HARPSWELL — After years of discussion, the water tower at Mitchell Field will be demolished.
The tower’s fate was sealed at Town Meeting March 10, when voters also returned David Chipman to a three-year term on the Board of Selectmen and re-elected Joanne Rogers a director of School Administrative District 75.
The 231 voters also approved a $5.2 million budget, which is a 3.3 percent increase over the current year, passed 67 of 68 warrant articles, and approved over $9,500 for new browntail moth research.
The only article that failed would have authorized a multi-year agreement with an outside entity for up to 20 years to lease the water tower.
Instead, the town will spend up to $40,000 from the Mitchell Field capital reserve fund for the tower’s demolition.
Chipman ran unopposed after serving the final year of former Selectman Elinor Multer’s term. Rogers, a current board member, defeated write-in candidate Peter Huntsman, 128-110.
Voters also approved just under $142,000 for the Curtis Memorial Library via secret ballot.
On Saturday, several residents gave opinions about what should happen to the water tower, which has been a topic of discussion in Harpswell for nearly a decade. The town gained ownership of the structure in 2000 along with the rest of Mitchell Field, following the closure of the U.S. Navy fuel depot at the site in 1992.
Voters have only had the option to vote to demolish the tower at Town Meeting one other time, in 2012, when the proposal was defeated.
In 2015, selectmen intended again to ask voters if they would like to restore or demolish the tower, but a petition circulated by Chipman put off the decision. That spring, a Water Tower Task Force was also formed to provide written recommendations toward possible future uses of the tower.
At the 2016 Town Meeting, residents voted to allocate $22,000 towards “repairing, maintaining, and obtaining engineering analyses” of the tower.
An engineering analysis performed by Woodard and Curran last March found some of the tower’s foundations needed to be repaired.
Friends of Mitchell Field, a nonprofit made up of Harpswell residents, was the only entity to submit interest. According to their proposal, the group’s first intended use of the tower was to “support one or more cell transponders to improve the severe signal shortage in various parts of Harpswell.”

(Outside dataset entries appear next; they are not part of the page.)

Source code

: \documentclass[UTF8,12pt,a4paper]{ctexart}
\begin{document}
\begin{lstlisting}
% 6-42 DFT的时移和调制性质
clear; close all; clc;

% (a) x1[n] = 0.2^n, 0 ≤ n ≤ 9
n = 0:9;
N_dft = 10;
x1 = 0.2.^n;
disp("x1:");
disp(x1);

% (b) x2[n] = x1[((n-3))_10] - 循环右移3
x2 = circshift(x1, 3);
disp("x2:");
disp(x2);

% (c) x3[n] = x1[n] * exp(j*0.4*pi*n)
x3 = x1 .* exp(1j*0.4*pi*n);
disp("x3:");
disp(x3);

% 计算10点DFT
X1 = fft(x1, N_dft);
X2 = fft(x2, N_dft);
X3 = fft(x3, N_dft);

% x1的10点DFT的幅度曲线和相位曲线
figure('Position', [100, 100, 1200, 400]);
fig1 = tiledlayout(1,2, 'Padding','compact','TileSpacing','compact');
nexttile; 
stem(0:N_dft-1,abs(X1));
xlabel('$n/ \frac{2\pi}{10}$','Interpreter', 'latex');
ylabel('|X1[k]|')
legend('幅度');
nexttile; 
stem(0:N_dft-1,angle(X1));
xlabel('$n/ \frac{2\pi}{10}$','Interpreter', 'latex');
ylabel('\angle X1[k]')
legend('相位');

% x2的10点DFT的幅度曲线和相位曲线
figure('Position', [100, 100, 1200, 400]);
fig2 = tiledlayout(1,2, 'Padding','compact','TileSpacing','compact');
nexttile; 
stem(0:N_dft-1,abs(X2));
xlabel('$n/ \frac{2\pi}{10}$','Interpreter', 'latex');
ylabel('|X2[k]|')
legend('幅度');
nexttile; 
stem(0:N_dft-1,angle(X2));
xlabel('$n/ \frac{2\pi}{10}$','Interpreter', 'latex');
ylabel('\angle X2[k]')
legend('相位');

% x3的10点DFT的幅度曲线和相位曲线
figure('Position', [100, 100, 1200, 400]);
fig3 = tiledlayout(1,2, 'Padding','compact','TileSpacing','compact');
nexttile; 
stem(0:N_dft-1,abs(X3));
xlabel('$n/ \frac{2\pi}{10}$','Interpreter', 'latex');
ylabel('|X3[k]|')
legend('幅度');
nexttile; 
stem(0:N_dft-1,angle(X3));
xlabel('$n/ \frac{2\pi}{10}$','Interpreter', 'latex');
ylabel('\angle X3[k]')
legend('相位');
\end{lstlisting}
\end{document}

On Saturday, Chairman Rick Daniel said the selectmen were in favor of putting the two articles concerning the tower on the warrant, but had no recommendation.
He added that although the board saw “the other side” of wanting to preserve the tower, it would not be a financially sound decision for the town.
“It makes no economic sense for the town to do it, but we’ve always left it open for other parties,” he said.
Planner Mark Eyerman also gave an overview of the work done by the Water Tower Task Force, and several members of the public commented on the water tower’s potential to provide cell phone reception or water to the town, as well as why it should be demolished.
Terry Flanagan, a member of Friends of Mitchell Field, advocated for the water tower to be used for cell phone reception, calling it the “best option” in the area to provide coverage for South Harpswell, Orr’s Island and Bailey Island.
“Not having cell service is not only a danger to citizens there, but over time, I think it will reduce the property value of places that don’t have cell service,” Flanagan said. “And, insurance companies might start looking at (that).”
Former Selectman Gordon Weil said there are more cost effective ways to implement cell service in those areas without using the tower. Weil pointed to a cell tower in Harpswell that is on town property and built by a private company without using town funds.
“I agree with the people in South Harpswell who are saying they ought to have it, I don’t argue that,” he said. “Yes, absolutely, let’s see if we can do it, but you don’t need a water tower for that.”
Jim Knight, a former member of the Water Tower Task Force, advocated for the tower’s demolition. He outlined three engineering reports, all of which he said concluded the tower still needs “a lot of expensive repairs,” and recommended removal.
“The water tower is not an icon for Harpswell, it’s not a landmark, it’s not a historic monument,” Knight said. “It’s a safety hazard. If your thing is to save (it) for sentimental reasons, I caution you, sentimentality can be a darned expensive thing.”
Harpswell residents voted to demolish the water tower at Mitchell Field on Saturday, March 10 at the annual Town Meeting. The town will expend up to $40,000 from the Mitchell Field capital reserve fund to tear down the structure, instead of entering into a leasing agreement with an outside entity to repair and maintain it.